In mice that can’t make the antimicrobial peptide cathelicidin (the mouse version of human LL‑37), bladder infections with E. coli were milder, with fewer bacteria and quicker healing. The peptide, while able to kill bacteria in a dish, actually made the bladder lining more welcoming to the bugs and caused stronger inflammation in live animals.
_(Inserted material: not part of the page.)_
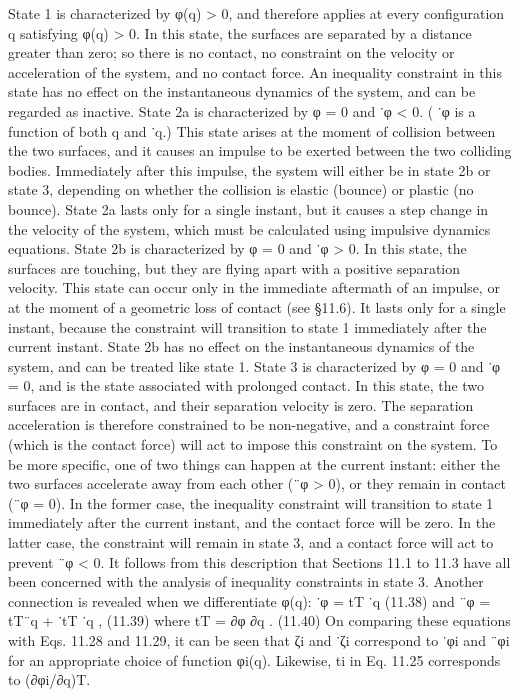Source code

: State 1 is characterized by φ(q) > 0, and therefore applies at every configuration q satisfying φ(q) > 0. In this state, the surfaces are separated by a distance greater than zero; so there is no contact, no constraint on the velocity or acceleration of the system, and no contact force. An inequality constraint in this state has no effect on the instantaneous dynamics of the system, and can be regarded as inactive. State 2a is characterized by φ = 0 and ˙φ < 0. ( ˙φ is a function of both q and ˙q.) This state arises at the moment of collision between the two surfaces, and it causes an impulse to be exerted between the two colliding bodies. Immediately after this impulse, the system will either be in state 2b or state 3, depending on whether the collision is elastic (bounce) or plastic (no bounce). State 2a lasts only for a single instant, but it causes a step change in the velocity of the system, which must be calculated using impulsive dynamics equations. State 2b is characterized by φ = 0 and ˙φ > 0. In this state, the surfaces are touching, but they are flying apart with a positive separation velocity. This state can occur only in the immediate aftermath of an impulse, or at the moment of a geometric loss of contact (see §11.6). It lasts only for a single instant, because the constraint will transition to state 1 immediately after the current instant. State 2b has no effect on the instantaneous dynamics of the system, and can be treated like state 1. State 3 is characterized by φ = 0 and ˙φ = 0, and is the state associated with prolonged contact. In this state, the two surfaces are in contact, and their separation velocity is zero. The separation acceleration is therefore constrained to be non-negative, and a constraint force (which is the contact force) will act to impose this constraint on the system. To be more specific, one of two things can happen at the current instant: either the two surfaces accelerate away from each other (¨φ > 0), or they remain in contact (¨φ = 0). In the former case, the inequality constraint will transition to state 1 immediately after the current instant, and the contact force will be zero. In the latter case, the constraint will remain in state 3, and a contact force will act to prevent ¨φ < 0. It follows from this description that Sections 11.1 to 11.3 have all been concerned with the analysis of inequality constraints in state 3. Another connection is revealed when we differentiate φ(q): ˙φ = tT ˙q (11.38) and ¨φ = tT¨q + ˙tT ˙q , (11.39) where tT = ∂φ ∂q . (11.40) On comparing these equations with Eqs. 11.28 and 11.29, it can be seen that ζi and ˙ζi correspond to ˙φi and ¨φi for an appropriate choice of function φi(q). Likewise, ti in Eq. 11.25 corresponds to (∂φi/∂q)T.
Cathelicidin is a proposed defender against infection of the urinary tract via its antimicrobial properties, but its activity has not been delineated in a dedicated cystitis model. Female C57Bl/6 mice, wild type or deficient in cathelin-related antimicrobial peptide (CRAMP; an ortholog of the sole human cathelicidin, LL-37), were infected transurethrally with the cystitis-derived uropathogenic Escherichia coli (UPEC) strain UTI89. Infection course was evaluated by bladder titers, intracellular bacterial community quantification, and histological analysis. Immune responses and resolution were characterized through cytokine profiling, microscopy, and quantitation of epithelial recovery from exfoliation. CRAMP-deficient mice exhibited significantly lower bladder bacterial loads and fewer intracellular bacterial communities during acute cystitis. Although differences in bacterial titers were evident as early as 1 hour after infection, CRAMP-deficient mice showed no baseline alterations in immune activation, uroepithelial structure, apical expression of uroplakins (which serve as bacterial receptors), or intracellular bacterial growth rate. CRAMP-deficient hosts demonstrated less intense cytokine responses, diminished neutrophil infiltration, and accelerated uroepithelial recovery. Mice lacking the antimicrobial peptide cathelicidin experienced less severe infection than wild-type mice in a well-established model of cystitis. Although CRAMP exhibits in vitro antibacterial activity against UPEC, it may enhance UPEC infection in the bladder by promoting epithelial receptivity and local inflammation.